Below is a listing to copy exactly; no image goes into the copy.

►

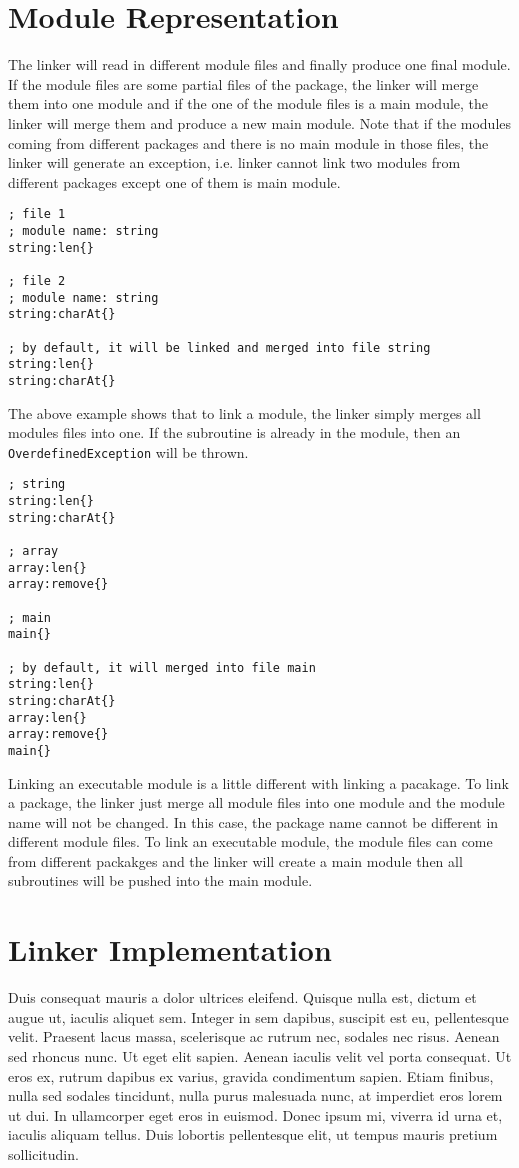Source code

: \section{Module Representation}
The linker will read in different module files and finally produce one final module. If the module files are some partial files of the package, the linker will merge them into one module and if the one of the module files is a main module, the linker will merge them and produce a new main module. Note that if the modules coming from different packages and there is no main module in those files, the linker will generate an exception, i.e. linker cannot link two modules from different packages except one of them is main module.
\begin{lstlisting}[language=LucyX]
; file 1
; module name: string
string:len{}

; file 2
; module name: string
string:charAt{}

; by default, it will be linked and merged into file string
string:len{}
string:charAt{}
\end{lstlisting}
The above example shows that to link a module, the linker simply merges all modules files into one. If the subroutine is already in the module, then an \texttt{OverdefinedException} will be thrown.
\begin{lstlisting}[language=LucyX]
; string
string:len{}
string:charAt{}

; array
array:len{}
array:remove{}

; main
main{}

; by default, it will merged into file main
string:len{}
string:charAt{}
array:len{}
array:remove{}
main{}
\end{lstlisting}
Linking an executable module is a little different with linking a pacakage. To link a package, the linker just merge all module files into one module and the module name will not be changed. In this case, the package name cannot be different in different module files. To link an executable module, the module files can come from different packakges and the linker will create a main module then all subroutines will be pushed into the main module.

\section{Linker Implementation}
Duis consequat mauris a dolor ultrices eleifend. Quisque nulla est, dictum et augue ut, iaculis aliquet sem. Integer in sem dapibus, suscipit est eu, pellentesque velit. Praesent lacus massa, scelerisque ac rutrum nec, sodales nec risus. Aenean sed rhoncus nunc. Ut eget elit sapien. Aenean iaculis velit vel porta consequat. Ut eros ex, rutrum dapibus ex varius, gravida condimentum sapien. Etiam finibus, nulla sed sodales tincidunt, nulla purus malesuada nunc, at imperdiet eros lorem ut dui. In ullamcorper eget eros in euismod. Donec ipsum mi, viverra id urna et, iaculis aliquam tellus. Duis lobortis pellentesque elit, ut tempus mauris pretium sollicitudin.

◄

_Finished task:_
Source code

: \section{Module Representation}
The linker will read in different module files and finally produce one final module. If the module files are some partial files of the package, the linker will merge them into one module and if the one of the module files is a main module, the linker will merge them and produce a new main module. Note that if the modules coming from different packages and there is no main module in those files, the linker will generate an exception, i.e. linker cannot link two modules from different packages except one of them is main module.
\begin{lstlisting}[language=LucyX]
; file 1
; module name: string
string:len{}

; file 2
; module name: string
string:charAt{}

; by default, it will be linked and merged into file string
string:len{}
string:charAt{}
\end{lstlisting}
The above example shows that to link a module, the linker simply merges all modules files into one. If the subroutine is already in the module, then an \texttt{OverdefinedException} will be thrown.
\begin{lstlisting}[language=LucyX]
; string
string:len{}
string:charAt{}

; array
array:len{}
array:remove{}

; main
main{}

; by default, it will merged into file main
string:len{}
string:charAt{}
array:len{}
array:remove{}
main{}
\end{lstlisting}
Linking an executable module is a little different with linking a pacakage. To link a package, the linker just merge all module files into one module and the module name will not be changed. In this case, the package name cannot be different in different module files. To link an executable module, the module files can come from different packakges and the linker will create a main module then all subroutines will be pushed into the main module.

\section{Linker Implementation}
Duis consequat mauris a dolor ultrices eleifend. Quisque nulla est, dictum et augue ut, iaculis aliquet sem. Integer in sem dapibus, suscipit est eu, pellentesque velit. Praesent lacus massa, scelerisque ac rutrum nec, sodales nec risus. Aenean sed rhoncus nunc. Ut eget elit sapien. Aenean iaculis velit vel porta consequat. Ut eros ex, rutrum dapibus ex varius, gravida condimentum sapien. Etiam finibus, nulla sed sodales tincidunt, nulla purus malesuada nunc, at imperdiet eros lorem ut dui. In ullamcorper eget eros in euismod. Donec ipsum mi, viverra id urna et, iaculis aliquam tellus. Duis lobortis pellentesque elit, ut tempus mauris pretium sollicitudin.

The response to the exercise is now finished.